Today I've been watching the Mormon church's 180th General Conference. As you should know, Mormons are overwhelmingly Republican, and Utah possibly the most conservative state in the union.

General Conference is a biannual telecast from Salt Lake City, in which a succession of church officials offer advice as to what Mormons should do and not do.

The current head of the church is President Monson. In his Sunday AM talk he quoted the Roman stoic philosopher Epictetus, saying basically that we shouldn't gripe about bad luck but should be grateful for good luck.

On the other hand, yesterday I listened to a PBS radio show called "This American Life"--an episode titled "Crybabies." Its prologue dealt with manufactured outrage, a staple of right wing politics (and of left wing politics, to be sure--but wielded far less effectively). Then the first chapter investigated why Wall Street's movers and shakers--almost uniformly Republican--feel exactly zero gratitude for we taxpayers bailing them out, such that while we deal with over 10% unemployment (more if you include underemployed and discouraged workers), Wall Streeters have enjoyed record profits and bonuses.

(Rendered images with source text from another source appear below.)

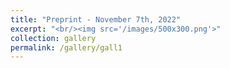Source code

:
 ```yaml
---
title: "Preprint - November 7th, 2022"
excerpt: "<br/><img src='/images/500x300.png'>"
collection: gallery
permalink: /gallery/gall1
---
```

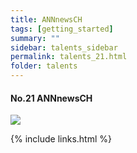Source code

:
 ```yaml
---
title: ANNnewsCH
tags: [getting_started]
summary: ""
sidebar: talents_sidebar
permalink: talents_21.html
folder: talents
---
```


#### No.21 ANNnewsCH
![](https://yt3.ggpht.com/ytc/AKedOLSmoqY3fwT4NULPCJ_js6B1N4_5EUm7TxIv3GGRvQ=s176-c-k-c0x00ffffff-no-rj)





{% include links.html %}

The Wall Street workers interviewed stated uniformly that their success was due entirely to their superior intelligence and drive--it had nothing whatsoever to do with any supposed bailout--and, moreover, that President Obama was out to destroy American Business, and they were promoting any and all efforts to demolish him.

The segment went on to note that the wealthy of Haiti had exactly the same attitude about Haiti's travails and the elites' successes.

It appears that the fabulously wealthy almost invariably ascribe their success to their genius--not luck or corporate welfare--and they were the quickest and loudest to protest if anyone did anything to reduce their profits by the slightest increment.

Hence Christ's comment about a rich man having the same chance of getting into heaven as a camel of getting through the eye of a needle.

Anyone can do a few minutes' research and find rich people who are the very souls of virtue, and who came by their fortunes honestly. But I'm making a sociological observation, and statistically I'm right.

Which takes me back to President Monson's talk. I know many Mormons who live by the precepts church leaders like him have laid down. Yet they vigorously support party leaders who have nothing but the heartiest contempt for them and their principles.

Why don't they demand that their political leaders live by the principles they themselves live by?